You have so much knowledge thanks for sharing that with us
Nice compliment, thanks LParsons. AG
I have several 70's SBC1 400's that were converted to top hat sleeved 500ci SBC1's. Easy stuff really, And you eliminate most of the problems, with a Big bump in cubes and a extra 200hp. All of it is old Hot Rodder tech, really old, and it's easier to do now with the new stuff.
I use the universal cam bearing tool you showed & have ran into tight cams often. Line honing the cam tunnel is one option, but I've found scraping the cam bearing to be the quickest & easiest option. I've had bent roller cams as well (Thanks UPS/FedEx). I straighten them in V-blocks. Doesn't take much to make a cam get tight.

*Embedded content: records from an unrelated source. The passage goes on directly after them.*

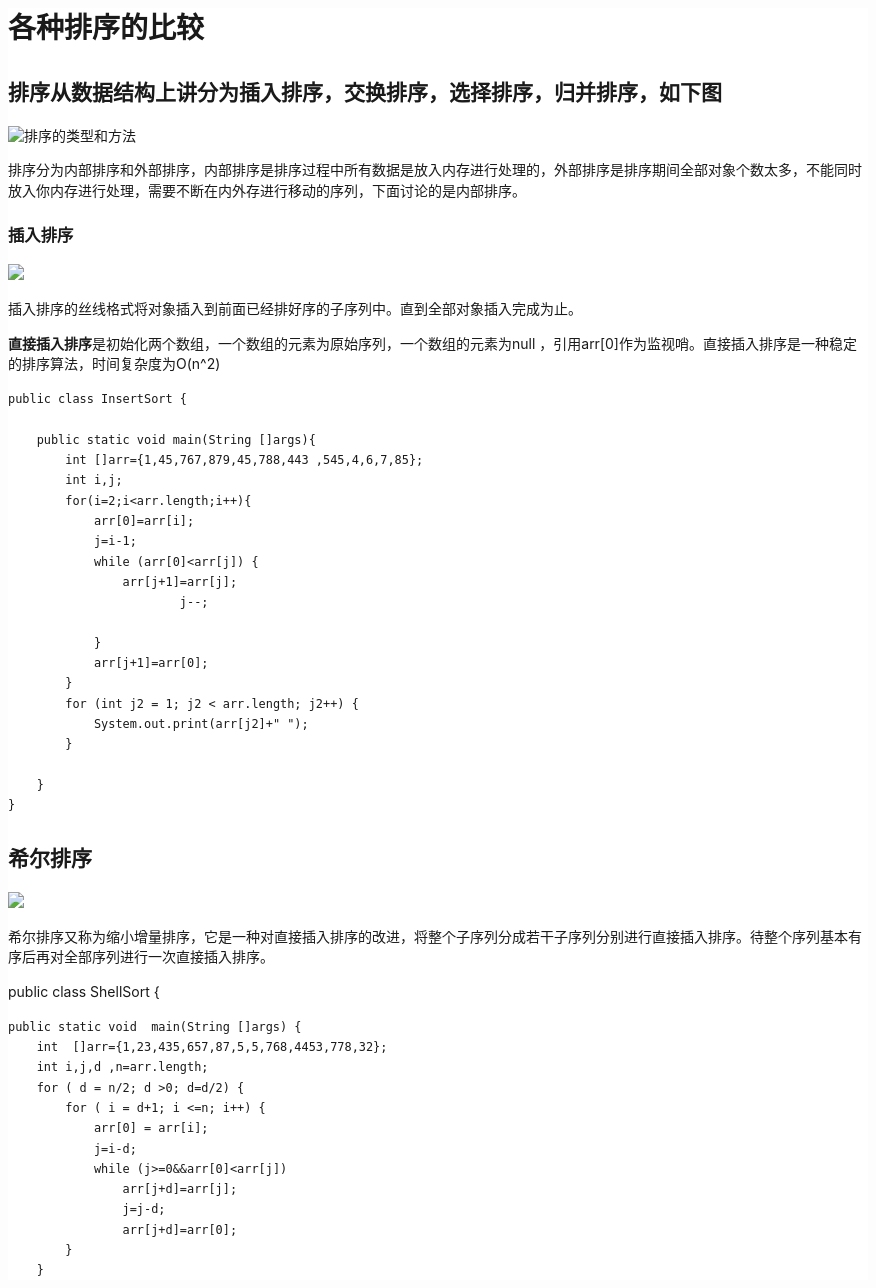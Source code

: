 # 各种排序的比较


## 排序从数据结构上讲分为插入排序，交换排序，选择排序，归并排序，如下图

![排序的类型和方法](http://i.imgur.com/UKBTzhi.png)

排序分为内部排序和外部排序，内部排序是排序过程中所有数据是放入内存进行处理的，外部排序是排序期间全部对象个数太多，不能同时放入你内存进行处理，需要不断在内外存进行移动的序列，下面讨论的是内部排序。

### 插入排序

![](http://i.imgur.com/eKhLwYY.gif)

插入排序的丝线格式将对象插入到前面已经排好序的子序列中。直到全部对象插入完成为止。

**直接插入排序**是初始化两个数组，一个数组的元素为原始序列，一个数组的元素为null ，引用arr[0]作为监视哨。直接插入排序是一种稳定的排序算法，时间复杂度为O(n^2)

    public class InsertSort {
    
    	public static void main(String []args){
    		int []arr={1,45,767,879,45,788,443 ,545,4,6,7,85};
    		int i,j;
    		for(i=2;i<arr.length;i++){
    			arr[0]=arr[i];
    			j=i-1;
    			while (arr[0]<arr[j]) {
    				arr[j+1]=arr[j];
    						j--;
    				
    			}
    			arr[j+1]=arr[0];
    		}
    		for (int j2 = 1; j2 < arr.length; j2++) {
    			System.out.print(arr[j2]+" ");
    		}
    		
    	}
    }

## 希尔排序

![](http://i.imgur.com/2359MmU.gif)

希尔排序又称为缩小增量排序，它是一种对直接插入排序的改进，将整个子序列分成若干子序列分别进行直接插入排序。待整个序列基本有序后再对全部序列进行一次直接插入排序。


public class ShellSort {

	public static void  main(String []args) {
		int  []arr={1,23,435,657,87,5,5,768,4453,778,32};
		int i,j,d ,n=arr.length;
		for ( d = n/2; d >0; d=d/2) {
			for ( i = d+1; i <=n; i++) {
				arr[0] = arr[i];
				j=i-d;
				while (j>=0&&arr[0]<arr[j]) 
					arr[j+d]=arr[j];
					j=j-d;
					arr[j+d]=arr[0];
			}
		}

I also install two, test fit cam, install another bearing and then test fit after each one.
Thanks Terry, after this experience I now install one bearing at a time now also. AG
@@thepoopsoupthey’re all bent to a certain degree.
I did a re-ring job on a 318 for a buddy last summer that had jumped time and I used that universal cam tool and the cam would not even enter the 4th journal. I had plenty of old Chevy cams that were cut for clearancing but I didn't have not one old Dodge cam as he wanted to reuse his cam and lifters. I put some pressure against it and spun it enough to lightly scar the bearing enough to show the high spots then I took a razor blade and stood it straight up and scraped the highs till it finally slid in and stopped showing any signs of rubbing. Most shops around here have a stock of old cams for this purpose. I always cut mine on about a 30° angle across the journal and as I cut down into the journal I tilt my wheel at about a 45 so it leaves more of a knife edge.

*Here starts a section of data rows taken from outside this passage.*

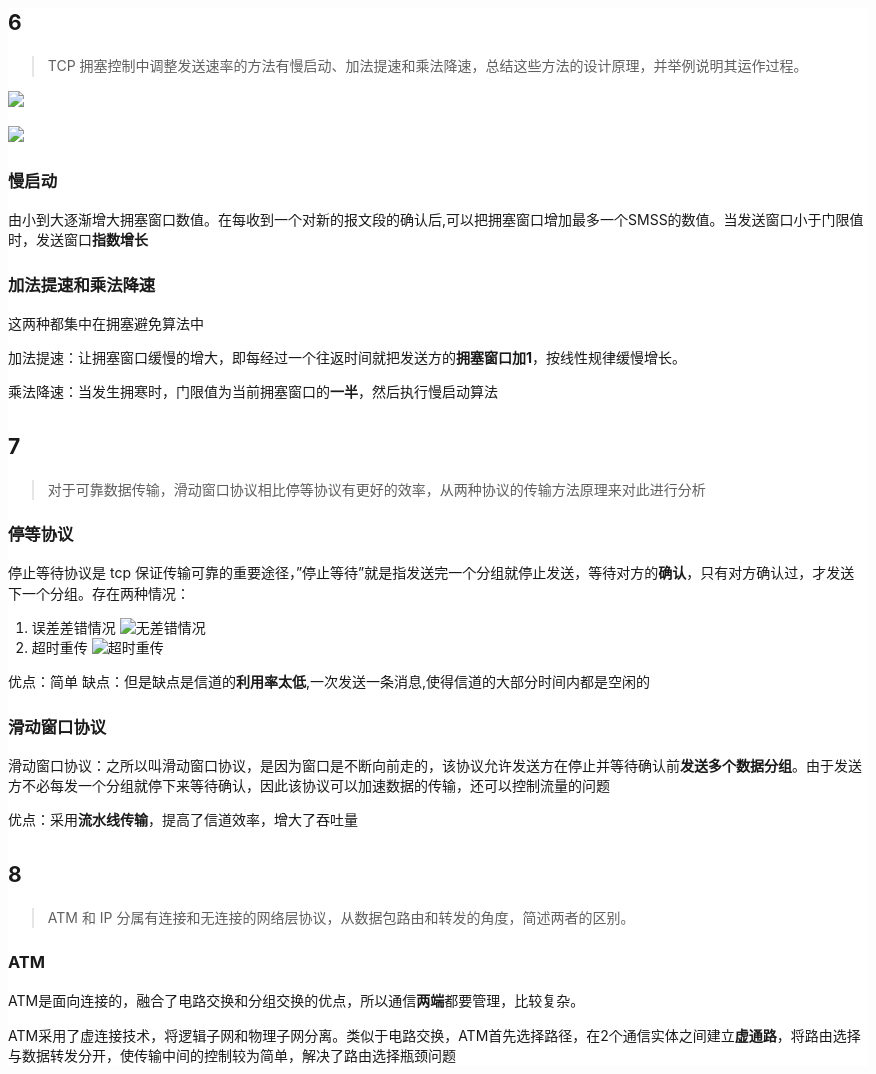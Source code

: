 ## 6

> TCP 拥塞控制中调整发送速率的方法有慢启动、加法提速和乘法降速，总结这些方法的设计原理，并举例说明其运作过程。

![](https://img-blog.csdn.net/20160804214114155)

![](https://img-blog.csdn.net/20160804214118287)

### 慢启动

由小到大逐渐增大拥塞窗口数值。在每收到一个对新的报文段的确认后,可以把拥塞窗口增加最多一个SMSS的数值。当发送窗口小于门限值时，发送窗口**指数增长**

### 加法提速和乘法降速

这两种都集中在拥塞避免算法中

加法提速：让拥塞窗口缓慢的增大，即每经过一个往返时间就把发送方的**拥塞窗口加1**，按线性规律缓慢增长。

乘法降速：当发生拥寒时，门限值为当前拥塞窗口的**一半**，然后执行慢启动算法

## 7

> 对于可靠数据传输，滑动窗口协议相比停等协议有更好的效率，从两种协议的传输方法原理来对此进行分析

### 停等协议

停止等待协议是 tcp 保证传输可靠的重要途径，”停止等待”就是指发送完一个分组就停止发送，等待对方的**确认**，只有对方确认过，才发送下一个分组。存在两种情况：
1. 误差差错情况
![无差错情况](https://img-blog.csdn.net/20150916162209455)
2. 超时重传
![超时重传](https://img-blog.csdn.net/20150916162234282)

优点：简单
缺点：但是缺点是信道的**利用率太低**,一次发送一条消息,使得信道的大部分时间内都是空闲的

### 滑动窗口协议

滑动窗口协议：之所以叫滑动窗口协议，是因为窗口是不断向前走的，该协议允许发送方在停止并等待确认前**发送多个数据分组**。由于发送方不必每发一个分组就停下来等待确认，因此该协议可以加速数据的传输，还可以控制流量的问题

优点：采用**流水线传输**，提高了信道效率，增大了吞吐量

## 8

> ATM 和 IP 分属有连接和无连接的网络层协议，从数据包路由和转发的角度，简述两者的区别。

### ATM

ATM是面向连接的，融合了电路交换和分组交换的优点，所以通信**两端**都要管理，比较复杂。

ATM采用了虚连接技术，将逻辑子网和物理子网分离。类似于电路交换，ATM首先选择路径，在2个通信实体之间建立**虚通路**，将路由选择与数据转发分开，使传输中间的控制较为简单，解决了路由选择瓶颈问题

I don't know what other shops are charging for splaying oem blocks but for what a local shop quoted me I can buy a Brodix/Edelbrock/Blueprint cast iron block for about the same price.
Thanks Steve, lots of good points. Since this happened to me I have learned that machine shops often scrape cam bearings. You are also correct about the cost of splayed caps, however even aftermarket blocks require machining which adds to the cost. Thanks for sharing your knowledge and experience and please keep watching, more content to come. AG
Good luck on the dyno my favorite times.
Thanks B, we had a good day on the dyno. The video is up so please check it out. AG
Its hard to get the number 1 cam brg. Straight, so my hubby places the block upside down on a bench after he has chamfered the back side of the number 1 hole, disassembles the tool, slides it in from the back of the block,assembles it in the block, and drives num. 1 in from the back side.
That is the correct way Peggy, much easier to maintain alignment that way. Thanks for your input. AG
I have done the same thing to make that bearing "true". Good tip.
First of all I do not bash people for their assembly techniques but since you said you are open to learning I thought I would go into a couple of things that you can do better.
1. Factory GM blocks often have a problem with the cam tunnels. Especially BBC and Pontiac blocks. While scraping in the bearings to get the cam to rotate freely may work it does create another problem. If the cam tunnel is not strait it will lead to excessive clearance in one or more of the cam bearings. This will cause an internal oil leak. The bearing crush in the cam tunnel should be what you should be concerned about. Mark Jones has a great video on this, look up engine building 201. He goes thru the procedure on a BBC which usually has more problems.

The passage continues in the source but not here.